Improving the A2DP Receiver

I tried to improve the Raspberry Pi A2DP receiver by having the Java process monitor the output of the “pactl subscribe” command. That way it would be able to respond immediately when a Bluetooth client is connected.

Unfortunately it seems that the “pactl subscribe” command does not flush its output every time it has anything to say. I don’t see output until I kill the pactl process, at which point it all arrives at once.

Checking the PACTL source code I see it doesn’t flush.

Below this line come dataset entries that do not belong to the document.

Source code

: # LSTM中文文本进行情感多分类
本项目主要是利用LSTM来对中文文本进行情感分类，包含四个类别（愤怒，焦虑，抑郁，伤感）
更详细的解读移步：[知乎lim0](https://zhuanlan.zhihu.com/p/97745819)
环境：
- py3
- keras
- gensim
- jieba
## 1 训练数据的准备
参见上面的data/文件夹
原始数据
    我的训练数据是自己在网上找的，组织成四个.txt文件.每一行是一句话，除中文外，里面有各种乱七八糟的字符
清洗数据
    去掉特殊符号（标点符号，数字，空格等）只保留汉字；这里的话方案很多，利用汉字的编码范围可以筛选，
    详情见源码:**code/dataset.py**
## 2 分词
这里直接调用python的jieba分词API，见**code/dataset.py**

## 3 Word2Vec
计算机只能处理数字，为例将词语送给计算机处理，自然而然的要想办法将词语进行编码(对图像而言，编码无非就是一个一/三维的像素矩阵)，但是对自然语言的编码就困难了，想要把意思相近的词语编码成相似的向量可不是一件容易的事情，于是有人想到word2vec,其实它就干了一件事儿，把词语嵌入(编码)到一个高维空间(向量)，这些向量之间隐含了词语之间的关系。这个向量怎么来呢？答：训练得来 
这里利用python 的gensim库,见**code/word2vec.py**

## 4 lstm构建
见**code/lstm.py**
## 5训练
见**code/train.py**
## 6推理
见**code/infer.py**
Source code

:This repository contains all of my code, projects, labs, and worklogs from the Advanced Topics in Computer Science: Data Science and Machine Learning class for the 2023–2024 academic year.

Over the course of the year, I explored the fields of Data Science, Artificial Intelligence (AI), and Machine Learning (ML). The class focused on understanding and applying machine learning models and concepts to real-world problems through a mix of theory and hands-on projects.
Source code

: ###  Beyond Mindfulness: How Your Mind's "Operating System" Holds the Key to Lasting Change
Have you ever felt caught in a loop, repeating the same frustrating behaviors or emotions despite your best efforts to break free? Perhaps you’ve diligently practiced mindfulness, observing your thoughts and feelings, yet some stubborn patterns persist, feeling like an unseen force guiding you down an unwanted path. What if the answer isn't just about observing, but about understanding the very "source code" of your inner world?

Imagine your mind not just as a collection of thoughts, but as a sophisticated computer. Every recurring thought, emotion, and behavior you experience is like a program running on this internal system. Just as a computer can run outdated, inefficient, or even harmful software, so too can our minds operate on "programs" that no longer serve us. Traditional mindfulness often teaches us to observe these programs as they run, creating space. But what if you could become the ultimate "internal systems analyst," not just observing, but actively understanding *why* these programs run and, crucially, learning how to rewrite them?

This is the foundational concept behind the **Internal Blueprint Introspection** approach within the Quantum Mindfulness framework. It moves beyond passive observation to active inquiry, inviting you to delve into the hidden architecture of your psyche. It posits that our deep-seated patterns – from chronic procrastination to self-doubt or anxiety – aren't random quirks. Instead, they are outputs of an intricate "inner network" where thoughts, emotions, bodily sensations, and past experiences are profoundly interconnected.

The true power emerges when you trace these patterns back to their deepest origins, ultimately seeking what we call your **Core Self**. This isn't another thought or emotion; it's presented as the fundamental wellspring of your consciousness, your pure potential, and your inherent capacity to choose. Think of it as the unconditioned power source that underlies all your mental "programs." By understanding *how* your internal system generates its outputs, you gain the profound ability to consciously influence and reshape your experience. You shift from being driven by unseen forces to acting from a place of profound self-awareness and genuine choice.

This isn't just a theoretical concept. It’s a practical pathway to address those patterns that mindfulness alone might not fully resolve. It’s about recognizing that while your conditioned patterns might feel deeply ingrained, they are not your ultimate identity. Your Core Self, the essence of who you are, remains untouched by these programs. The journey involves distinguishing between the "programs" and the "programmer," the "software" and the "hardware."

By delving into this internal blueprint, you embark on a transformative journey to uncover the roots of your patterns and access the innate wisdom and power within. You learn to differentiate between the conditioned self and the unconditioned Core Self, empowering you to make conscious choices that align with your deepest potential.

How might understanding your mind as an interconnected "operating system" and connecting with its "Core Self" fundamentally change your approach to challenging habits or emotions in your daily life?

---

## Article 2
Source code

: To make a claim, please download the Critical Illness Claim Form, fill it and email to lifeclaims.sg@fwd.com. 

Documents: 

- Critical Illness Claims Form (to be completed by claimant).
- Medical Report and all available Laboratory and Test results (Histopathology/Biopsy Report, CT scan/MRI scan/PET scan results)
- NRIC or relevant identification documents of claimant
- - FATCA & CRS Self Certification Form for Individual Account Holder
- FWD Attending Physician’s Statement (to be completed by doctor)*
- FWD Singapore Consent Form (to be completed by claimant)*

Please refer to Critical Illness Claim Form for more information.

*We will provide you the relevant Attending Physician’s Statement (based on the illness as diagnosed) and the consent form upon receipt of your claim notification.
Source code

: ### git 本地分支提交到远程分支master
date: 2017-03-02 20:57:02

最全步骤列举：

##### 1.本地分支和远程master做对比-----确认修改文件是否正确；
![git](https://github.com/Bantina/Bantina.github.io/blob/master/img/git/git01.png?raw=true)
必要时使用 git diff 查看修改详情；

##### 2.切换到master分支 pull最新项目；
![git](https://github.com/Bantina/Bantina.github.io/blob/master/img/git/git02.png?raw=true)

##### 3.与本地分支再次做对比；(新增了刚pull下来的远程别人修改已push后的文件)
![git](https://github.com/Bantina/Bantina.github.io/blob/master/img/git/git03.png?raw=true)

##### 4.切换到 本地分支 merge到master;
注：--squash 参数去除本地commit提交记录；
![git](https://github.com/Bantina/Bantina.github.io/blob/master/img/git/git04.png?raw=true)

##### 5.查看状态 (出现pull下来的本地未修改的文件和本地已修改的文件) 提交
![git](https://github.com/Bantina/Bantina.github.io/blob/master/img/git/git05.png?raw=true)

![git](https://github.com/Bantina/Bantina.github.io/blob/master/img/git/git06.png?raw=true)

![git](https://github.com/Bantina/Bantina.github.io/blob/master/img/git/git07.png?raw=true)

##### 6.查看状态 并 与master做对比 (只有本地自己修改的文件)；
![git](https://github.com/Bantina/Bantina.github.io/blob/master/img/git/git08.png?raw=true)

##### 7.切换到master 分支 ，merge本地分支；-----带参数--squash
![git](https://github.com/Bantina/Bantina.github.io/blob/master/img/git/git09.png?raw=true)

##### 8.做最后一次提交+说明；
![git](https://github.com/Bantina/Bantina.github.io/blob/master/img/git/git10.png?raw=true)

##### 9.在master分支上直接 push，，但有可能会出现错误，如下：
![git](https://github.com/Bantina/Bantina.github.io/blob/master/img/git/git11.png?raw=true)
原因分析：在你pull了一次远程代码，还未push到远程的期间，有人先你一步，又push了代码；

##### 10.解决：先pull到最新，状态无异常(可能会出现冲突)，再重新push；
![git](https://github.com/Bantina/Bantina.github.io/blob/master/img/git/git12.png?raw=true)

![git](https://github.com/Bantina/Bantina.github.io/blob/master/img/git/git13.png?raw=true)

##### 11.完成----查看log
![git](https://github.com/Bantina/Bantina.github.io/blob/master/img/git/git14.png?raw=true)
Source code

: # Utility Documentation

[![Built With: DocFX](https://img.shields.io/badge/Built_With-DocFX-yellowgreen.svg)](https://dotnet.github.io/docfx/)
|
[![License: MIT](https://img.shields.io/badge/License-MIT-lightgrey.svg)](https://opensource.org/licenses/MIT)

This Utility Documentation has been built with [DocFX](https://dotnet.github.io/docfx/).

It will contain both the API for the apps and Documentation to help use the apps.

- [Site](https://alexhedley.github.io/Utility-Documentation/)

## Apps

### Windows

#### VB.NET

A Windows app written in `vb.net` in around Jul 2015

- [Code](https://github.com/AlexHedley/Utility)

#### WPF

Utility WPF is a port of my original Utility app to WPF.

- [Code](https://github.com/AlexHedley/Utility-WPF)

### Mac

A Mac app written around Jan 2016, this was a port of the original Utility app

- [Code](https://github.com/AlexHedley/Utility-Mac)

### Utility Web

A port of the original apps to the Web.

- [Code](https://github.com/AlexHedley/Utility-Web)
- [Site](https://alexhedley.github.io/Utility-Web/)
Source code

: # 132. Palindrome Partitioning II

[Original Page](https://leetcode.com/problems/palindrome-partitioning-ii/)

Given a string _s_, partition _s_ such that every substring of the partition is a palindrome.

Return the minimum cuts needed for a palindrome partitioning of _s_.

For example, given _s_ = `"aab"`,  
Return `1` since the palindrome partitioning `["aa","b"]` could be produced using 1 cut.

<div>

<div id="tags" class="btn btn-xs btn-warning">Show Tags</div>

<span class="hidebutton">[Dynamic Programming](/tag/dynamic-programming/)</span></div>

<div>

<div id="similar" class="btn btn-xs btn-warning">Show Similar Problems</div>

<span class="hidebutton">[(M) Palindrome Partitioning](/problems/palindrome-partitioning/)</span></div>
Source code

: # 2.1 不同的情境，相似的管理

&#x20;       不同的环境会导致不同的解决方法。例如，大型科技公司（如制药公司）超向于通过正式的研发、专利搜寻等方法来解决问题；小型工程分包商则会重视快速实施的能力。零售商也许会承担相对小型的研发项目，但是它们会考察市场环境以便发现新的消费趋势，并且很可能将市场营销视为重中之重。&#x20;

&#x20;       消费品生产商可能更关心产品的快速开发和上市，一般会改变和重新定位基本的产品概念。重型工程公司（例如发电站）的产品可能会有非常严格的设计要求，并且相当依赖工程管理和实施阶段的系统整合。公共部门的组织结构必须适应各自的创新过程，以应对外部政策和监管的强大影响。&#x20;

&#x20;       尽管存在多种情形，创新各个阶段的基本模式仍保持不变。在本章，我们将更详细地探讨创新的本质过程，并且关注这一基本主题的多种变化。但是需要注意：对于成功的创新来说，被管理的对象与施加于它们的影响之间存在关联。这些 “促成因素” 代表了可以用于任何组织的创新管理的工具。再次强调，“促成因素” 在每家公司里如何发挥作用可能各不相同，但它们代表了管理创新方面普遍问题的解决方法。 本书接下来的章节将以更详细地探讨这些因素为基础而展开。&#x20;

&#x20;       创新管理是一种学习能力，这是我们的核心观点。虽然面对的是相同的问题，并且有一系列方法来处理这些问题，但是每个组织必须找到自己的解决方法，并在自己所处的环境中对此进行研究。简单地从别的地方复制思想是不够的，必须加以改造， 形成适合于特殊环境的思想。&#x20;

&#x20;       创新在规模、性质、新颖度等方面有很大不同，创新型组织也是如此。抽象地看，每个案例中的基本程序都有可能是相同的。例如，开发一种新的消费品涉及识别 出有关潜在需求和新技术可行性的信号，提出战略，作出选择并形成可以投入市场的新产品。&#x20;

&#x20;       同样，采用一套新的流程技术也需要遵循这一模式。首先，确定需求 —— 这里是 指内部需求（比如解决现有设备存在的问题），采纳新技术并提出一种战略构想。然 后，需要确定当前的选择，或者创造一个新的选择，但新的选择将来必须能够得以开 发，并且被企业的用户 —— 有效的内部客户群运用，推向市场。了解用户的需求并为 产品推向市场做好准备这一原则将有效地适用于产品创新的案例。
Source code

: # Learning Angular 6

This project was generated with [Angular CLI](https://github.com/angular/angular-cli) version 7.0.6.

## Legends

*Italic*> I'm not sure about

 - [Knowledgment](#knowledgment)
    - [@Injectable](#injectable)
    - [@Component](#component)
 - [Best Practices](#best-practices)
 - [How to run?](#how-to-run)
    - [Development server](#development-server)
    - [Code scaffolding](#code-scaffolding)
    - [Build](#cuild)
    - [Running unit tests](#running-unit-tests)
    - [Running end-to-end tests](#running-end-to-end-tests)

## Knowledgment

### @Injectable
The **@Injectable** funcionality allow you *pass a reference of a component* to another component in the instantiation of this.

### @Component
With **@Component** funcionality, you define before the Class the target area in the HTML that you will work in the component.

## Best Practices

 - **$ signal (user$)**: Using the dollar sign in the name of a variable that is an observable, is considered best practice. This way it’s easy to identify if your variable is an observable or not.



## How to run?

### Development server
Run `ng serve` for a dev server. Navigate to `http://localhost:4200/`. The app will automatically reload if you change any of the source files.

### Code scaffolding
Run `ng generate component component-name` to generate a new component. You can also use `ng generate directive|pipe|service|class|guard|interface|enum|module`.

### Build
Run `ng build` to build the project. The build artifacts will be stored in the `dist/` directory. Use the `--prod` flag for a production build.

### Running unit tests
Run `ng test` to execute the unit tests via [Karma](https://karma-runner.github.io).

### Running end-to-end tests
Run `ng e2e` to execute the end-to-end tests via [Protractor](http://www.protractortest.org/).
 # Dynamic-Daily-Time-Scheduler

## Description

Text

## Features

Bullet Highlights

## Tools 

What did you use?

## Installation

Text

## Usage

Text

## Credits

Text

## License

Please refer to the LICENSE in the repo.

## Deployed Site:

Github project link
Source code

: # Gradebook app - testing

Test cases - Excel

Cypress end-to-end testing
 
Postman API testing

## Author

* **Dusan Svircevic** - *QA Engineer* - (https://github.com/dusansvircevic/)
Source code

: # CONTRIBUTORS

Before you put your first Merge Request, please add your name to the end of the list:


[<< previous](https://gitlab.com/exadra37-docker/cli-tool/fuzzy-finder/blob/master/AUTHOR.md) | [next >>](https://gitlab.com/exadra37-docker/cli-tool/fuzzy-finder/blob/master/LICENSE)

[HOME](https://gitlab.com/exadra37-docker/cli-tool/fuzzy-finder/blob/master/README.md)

It’s also not localised, which means no need to worry about handling foreign text

static void context_subscribe_callback(pa_context *c, pa_subscription_event_type_t t, uint32_t idx, void *userdata) {
    pa_assert(c);

    printf(_("Event '%s' on %s #%u\n"),
           subscription_event_type_to_string(t),
           subscription_event_facility_to_string(t),
           idx);
}

A more complete, but time consuming, approach would be to implement the Pulse Audio network protocol in Java. JNI may help here now I have the Pulse source code. The source seems easy to work with. A simple bridge layer may adapt those callbacks to Java and allow Java access to Pulse Audio commands. This would completely remove the need to start external processes.

For now I cannot use pactl subscribe. I also have a lot of other things to look at.
The current polling system appears to work well enough.